Your task is to write out all of the records once more, exactly.

=== Entries shown ===

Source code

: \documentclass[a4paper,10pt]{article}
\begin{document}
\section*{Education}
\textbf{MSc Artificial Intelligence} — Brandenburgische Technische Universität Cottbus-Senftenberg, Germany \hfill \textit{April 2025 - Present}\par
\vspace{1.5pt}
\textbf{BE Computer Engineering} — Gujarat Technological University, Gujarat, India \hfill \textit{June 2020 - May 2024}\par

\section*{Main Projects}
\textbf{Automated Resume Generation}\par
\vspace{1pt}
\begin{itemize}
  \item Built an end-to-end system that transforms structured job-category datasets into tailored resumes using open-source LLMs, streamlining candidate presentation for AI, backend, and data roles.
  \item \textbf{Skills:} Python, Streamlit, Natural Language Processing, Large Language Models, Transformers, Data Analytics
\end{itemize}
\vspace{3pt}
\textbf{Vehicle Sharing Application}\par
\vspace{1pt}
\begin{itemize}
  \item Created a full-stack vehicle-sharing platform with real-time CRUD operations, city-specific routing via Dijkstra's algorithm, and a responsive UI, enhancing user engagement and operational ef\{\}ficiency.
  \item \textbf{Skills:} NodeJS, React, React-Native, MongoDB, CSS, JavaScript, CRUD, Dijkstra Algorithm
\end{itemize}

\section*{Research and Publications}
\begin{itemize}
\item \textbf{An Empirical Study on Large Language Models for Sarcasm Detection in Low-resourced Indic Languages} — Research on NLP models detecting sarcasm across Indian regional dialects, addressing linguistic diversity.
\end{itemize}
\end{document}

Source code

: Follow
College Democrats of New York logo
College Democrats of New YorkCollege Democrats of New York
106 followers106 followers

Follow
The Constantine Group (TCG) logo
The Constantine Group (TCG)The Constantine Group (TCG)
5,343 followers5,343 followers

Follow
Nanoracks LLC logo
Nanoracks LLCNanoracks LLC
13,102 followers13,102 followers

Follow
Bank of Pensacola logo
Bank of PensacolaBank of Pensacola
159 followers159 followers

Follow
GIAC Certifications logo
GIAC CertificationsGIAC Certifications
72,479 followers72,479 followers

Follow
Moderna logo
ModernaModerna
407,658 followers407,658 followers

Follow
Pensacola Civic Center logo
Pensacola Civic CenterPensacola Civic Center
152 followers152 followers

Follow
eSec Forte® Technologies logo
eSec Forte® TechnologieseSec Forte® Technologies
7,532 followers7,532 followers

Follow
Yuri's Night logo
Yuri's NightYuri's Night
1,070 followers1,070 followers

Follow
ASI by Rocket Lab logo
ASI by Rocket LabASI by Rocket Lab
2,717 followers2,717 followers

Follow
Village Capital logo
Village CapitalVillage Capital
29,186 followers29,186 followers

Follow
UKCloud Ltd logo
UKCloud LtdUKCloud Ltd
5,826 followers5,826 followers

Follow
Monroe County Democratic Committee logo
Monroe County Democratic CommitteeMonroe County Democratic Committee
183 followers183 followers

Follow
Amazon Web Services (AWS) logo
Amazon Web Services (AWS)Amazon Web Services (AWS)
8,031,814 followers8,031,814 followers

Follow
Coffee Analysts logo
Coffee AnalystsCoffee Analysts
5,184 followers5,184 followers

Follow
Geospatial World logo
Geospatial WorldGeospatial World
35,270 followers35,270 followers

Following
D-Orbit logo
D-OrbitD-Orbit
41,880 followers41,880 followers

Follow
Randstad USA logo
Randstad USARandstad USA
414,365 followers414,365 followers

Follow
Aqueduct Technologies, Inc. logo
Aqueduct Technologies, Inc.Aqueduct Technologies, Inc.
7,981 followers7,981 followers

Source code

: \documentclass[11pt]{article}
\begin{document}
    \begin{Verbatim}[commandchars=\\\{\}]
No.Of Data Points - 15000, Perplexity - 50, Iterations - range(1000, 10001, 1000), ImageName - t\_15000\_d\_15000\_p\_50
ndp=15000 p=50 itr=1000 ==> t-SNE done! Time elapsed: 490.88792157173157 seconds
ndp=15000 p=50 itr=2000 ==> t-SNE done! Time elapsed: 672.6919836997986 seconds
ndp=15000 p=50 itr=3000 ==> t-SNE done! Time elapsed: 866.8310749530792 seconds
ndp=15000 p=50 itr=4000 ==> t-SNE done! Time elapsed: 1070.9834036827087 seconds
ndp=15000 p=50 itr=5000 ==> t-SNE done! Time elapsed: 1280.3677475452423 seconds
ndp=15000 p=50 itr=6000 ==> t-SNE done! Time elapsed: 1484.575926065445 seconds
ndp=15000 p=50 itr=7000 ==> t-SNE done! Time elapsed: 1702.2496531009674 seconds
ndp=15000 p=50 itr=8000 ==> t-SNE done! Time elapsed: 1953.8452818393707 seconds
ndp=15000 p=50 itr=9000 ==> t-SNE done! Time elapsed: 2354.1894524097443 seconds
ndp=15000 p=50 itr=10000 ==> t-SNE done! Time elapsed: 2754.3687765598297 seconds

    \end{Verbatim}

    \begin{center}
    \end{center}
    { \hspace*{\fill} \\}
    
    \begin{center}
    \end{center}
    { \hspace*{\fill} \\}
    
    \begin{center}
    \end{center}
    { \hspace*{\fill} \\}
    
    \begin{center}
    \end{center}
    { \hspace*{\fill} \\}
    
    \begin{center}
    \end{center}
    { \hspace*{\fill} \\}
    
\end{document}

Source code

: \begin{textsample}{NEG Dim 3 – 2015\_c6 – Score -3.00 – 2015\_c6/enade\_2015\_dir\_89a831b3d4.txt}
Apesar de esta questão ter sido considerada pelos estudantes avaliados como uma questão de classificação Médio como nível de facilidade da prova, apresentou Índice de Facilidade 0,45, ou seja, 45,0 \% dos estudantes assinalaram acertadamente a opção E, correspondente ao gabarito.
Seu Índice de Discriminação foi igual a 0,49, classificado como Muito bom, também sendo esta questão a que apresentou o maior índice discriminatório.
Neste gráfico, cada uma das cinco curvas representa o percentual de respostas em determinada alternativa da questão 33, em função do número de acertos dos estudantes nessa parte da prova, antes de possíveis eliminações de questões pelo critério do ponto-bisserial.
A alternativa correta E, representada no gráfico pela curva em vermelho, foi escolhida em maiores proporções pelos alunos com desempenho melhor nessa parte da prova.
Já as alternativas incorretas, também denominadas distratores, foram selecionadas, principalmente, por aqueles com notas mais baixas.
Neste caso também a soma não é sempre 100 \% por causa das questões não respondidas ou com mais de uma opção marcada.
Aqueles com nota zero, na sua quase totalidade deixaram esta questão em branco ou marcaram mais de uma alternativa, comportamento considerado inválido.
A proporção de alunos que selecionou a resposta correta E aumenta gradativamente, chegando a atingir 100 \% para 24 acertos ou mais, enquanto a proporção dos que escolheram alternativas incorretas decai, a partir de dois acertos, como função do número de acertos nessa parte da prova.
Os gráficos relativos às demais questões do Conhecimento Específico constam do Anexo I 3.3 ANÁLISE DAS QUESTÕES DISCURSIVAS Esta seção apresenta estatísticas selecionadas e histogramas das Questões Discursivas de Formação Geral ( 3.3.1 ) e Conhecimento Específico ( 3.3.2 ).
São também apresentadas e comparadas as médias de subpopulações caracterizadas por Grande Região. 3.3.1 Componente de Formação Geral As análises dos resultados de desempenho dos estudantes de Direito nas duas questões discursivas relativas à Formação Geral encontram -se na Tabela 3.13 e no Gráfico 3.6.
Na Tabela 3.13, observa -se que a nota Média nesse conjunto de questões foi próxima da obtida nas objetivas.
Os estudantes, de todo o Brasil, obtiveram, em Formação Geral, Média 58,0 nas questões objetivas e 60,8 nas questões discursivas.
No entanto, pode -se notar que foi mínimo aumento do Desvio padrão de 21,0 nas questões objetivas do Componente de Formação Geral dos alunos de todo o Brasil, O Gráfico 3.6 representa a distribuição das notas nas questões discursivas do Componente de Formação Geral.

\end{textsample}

===

Task solution:
Source code

: \documentclass[a4paper,10pt]{article}
\begin{document}
\section*{Education}
\textbf{MSc Artificial Intelligence} — Brandenburgische Technische Universität Cottbus-Senftenberg, Germany \hfill \textit{April 2025 - Present}\par
\vspace{1.5pt}
\textbf{BE Computer Engineering} — Gujarat Technological University, Gujarat, India \hfill \textit{June 2020 - May 2024}\par

\section*{Main Projects}
\textbf{Automated Resume Generation}\par
\vspace{1pt}
\begin{itemize}
  \item Built an end-to-end system that transforms structured job-category datasets into tailored resumes using open-source LLMs, streamlining candidate presentation for AI, backend, and data roles.
  \item \textbf{Skills:} Python, Streamlit, Natural Language Processing, Large Language Models, Transformers, Data Analytics
\end{itemize}
\vspace{3pt}
\textbf{Vehicle Sharing Application}\par
\vspace{1pt}
\begin{itemize}
  \item Created a full-stack vehicle-sharing platform with real-time CRUD operations, city-specific routing via Dijkstra's algorithm, and a responsive UI, enhancing user engagement and operational ef\{\}ficiency.
  \item \textbf{Skills:} NodeJS, React, React-Native, MongoDB, CSS, JavaScript, CRUD, Dijkstra Algorithm
\end{itemize}

\section*{Research and Publications}
\begin{itemize}
\item \textbf{An Empirical Study on Large Language Models for Sarcasm Detection in Low-resourced Indic Languages} — Research on NLP models detecting sarcasm across Indian regional dialects, addressing linguistic diversity.
\end{itemize}
\end{document}

Source code

: Follow
College Democrats of New York logo
College Democrats of New YorkCollege Democrats of New York
106 followers106 followers

Follow
The Constantine Group (TCG) logo
The Constantine Group (TCG)The Constantine Group (TCG)
5,343 followers5,343 followers

Follow
Nanoracks LLC logo
Nanoracks LLCNanoracks LLC
13,102 followers13,102 followers

Follow
Bank of Pensacola logo
Bank of PensacolaBank of Pensacola
159 followers159 followers

Follow
GIAC Certifications logo
GIAC CertificationsGIAC Certifications
72,479 followers72,479 followers

Follow
Moderna logo
ModernaModerna
407,658 followers407,658 followers

Follow
Pensacola Civic Center logo
Pensacola Civic CenterPensacola Civic Center
152 followers152 followers

Follow
eSec Forte® Technologies logo
eSec Forte® TechnologieseSec Forte® Technologies
7,532 followers7,532 followers

Follow
Yuri's Night logo
Yuri's NightYuri's Night
1,070 followers1,070 followers

Follow
ASI by Rocket Lab logo
ASI by Rocket LabASI by Rocket Lab
2,717 followers2,717 followers

Follow
Village Capital logo
Village CapitalVillage Capital
29,186 followers29,186 followers

Follow
UKCloud Ltd logo
UKCloud LtdUKCloud Ltd
5,826 followers5,826 followers

Follow
Monroe County Democratic Committee logo
Monroe County Democratic CommitteeMonroe County Democratic Committee
183 followers183 followers

Follow
Amazon Web Services (AWS) logo
Amazon Web Services (AWS)Amazon Web Services (AWS)
8,031,814 followers8,031,814 followers

Follow
Coffee Analysts logo
Coffee AnalystsCoffee Analysts
5,184 followers5,184 followers

Follow
Geospatial World logo
Geospatial WorldGeospatial World
35,270 followers35,270 followers

Following
D-Orbit logo
D-OrbitD-Orbit
41,880 followers41,880 followers

Follow
Randstad USA logo
Randstad USARandstad USA
414,365 followers414,365 followers

Follow
Aqueduct Technologies, Inc. logo
Aqueduct Technologies, Inc.Aqueduct Technologies, Inc.
7,981 followers7,981 followers

Source code

: \documentclass[11pt]{article}
\begin{document}
    \begin{Verbatim}[commandchars=\\\{\}]
No.Of Data Points - 15000, Perplexity - 50, Iterations - range(1000, 10001, 1000), ImageName - t\_15000\_d\_15000\_p\_50
ndp=15000 p=50 itr=1000 ==> t-SNE done! Time elapsed: 490.88792157173157 seconds
ndp=15000 p=50 itr=2000 ==> t-SNE done! Time elapsed: 672.6919836997986 seconds
ndp=15000 p=50 itr=3000 ==> t-SNE done! Time elapsed: 866.8310749530792 seconds
ndp=15000 p=50 itr=4000 ==> t-SNE done! Time elapsed: 1070.9834036827087 seconds
ndp=15000 p=50 itr=5000 ==> t-SNE done! Time elapsed: 1280.3677475452423 seconds
ndp=15000 p=50 itr=6000 ==> t-SNE done! Time elapsed: 1484.575926065445 seconds
ndp=15000 p=50 itr=7000 ==> t-SNE done! Time elapsed: 1702.2496531009674 seconds
ndp=15000 p=50 itr=8000 ==> t-SNE done! Time elapsed: 1953.8452818393707 seconds
ndp=15000 p=50 itr=9000 ==> t-SNE done! Time elapsed: 2354.1894524097443 seconds
ndp=15000 p=50 itr=10000 ==> t-SNE done! Time elapsed: 2754.3687765598297 seconds

    \end{Verbatim}

    \begin{center}
    \end{center}
    { \hspace*{\fill} \\}
    
    \begin{center}
    \end{center}
    { \hspace*{\fill} \\}
    
    \begin{center}
    \end{center}
    { \hspace*{\fill} \\}
    
    \begin{center}
    \end{center}
    { \hspace*{\fill} \\}
    
    \begin{center}
    \end{center}
    { \hspace*{\fill} \\}
    
\end{document}

Source code

: \begin{textsample}{NEG Dim 3 – 2015\_c6 – Score -3.00 – 2015\_c6/enade\_2015\_dir\_89a831b3d4.txt}
Apesar de esta questão ter sido considerada pelos estudantes avaliados como uma questão de classificação Médio como nível de facilidade da prova, apresentou Índice de Facilidade 0,45, ou seja, 45,0 \% dos estudantes assinalaram acertadamente a opção E, correspondente ao gabarito.
Seu Índice de Discriminação foi igual a 0,49, classificado como Muito bom, também sendo esta questão a que apresentou o maior índice discriminatório.
Neste gráfico, cada uma das cinco curvas representa o percentual de respostas em determinada alternativa da questão 33, em função do número de acertos dos estudantes nessa parte da prova, antes de possíveis eliminações de questões pelo critério do ponto-bisserial.
A alternativa correta E, representada no gráfico pela curva em vermelho, foi escolhida em maiores proporções pelos alunos com desempenho melhor nessa parte da prova.
Já as alternativas incorretas, também denominadas distratores, foram selecionadas, principalmente, por aqueles com notas mais baixas.
Neste caso também a soma não é sempre 100 \% por causa das questões não respondidas ou com mais de uma opção marcada.
Aqueles com nota zero, na sua quase totalidade deixaram esta questão em branco ou marcaram mais de uma alternativa, comportamento considerado inválido.
A proporção de alunos que selecionou a resposta correta E aumenta gradativamente, chegando a atingir 100 \% para 24 acertos ou mais, enquanto a proporção dos que escolheram alternativas incorretas decai, a partir de dois acertos, como função do número de acertos nessa parte da prova.
Os gráficos relativos às demais questões do Conhecimento Específico constam do Anexo I 3.3 ANÁLISE DAS QUESTÕES DISCURSIVAS Esta seção apresenta estatísticas selecionadas e histogramas das Questões Discursivas de Formação Geral ( 3.3.1 ) e Conhecimento Específico ( 3.3.2 ).
São também apresentadas e comparadas as médias de subpopulações caracterizadas por Grande Região. 3.3.1 Componente de Formação Geral As análises dos resultados de desempenho dos estudantes de Direito nas duas questões discursivas relativas à Formação Geral encontram -se na Tabela 3.13 e no Gráfico 3.6.
Na Tabela 3.13, observa -se que a nota Média nesse conjunto de questões foi próxima da obtida nas objetivas.
Os estudantes, de todo o Brasil, obtiveram, em Formação Geral, Média 58,0 nas questões objetivas e 60,8 nas questões discursivas.
No entanto, pode -se notar que foi mínimo aumento do Desvio padrão de 21,0 nas questões objetivas do Componente de Formação Geral dos alunos de todo o Brasil, O Gráfico 3.6 representa a distribuição das notas nas questões discursivas do Componente de Formação Geral.

\end{textsample}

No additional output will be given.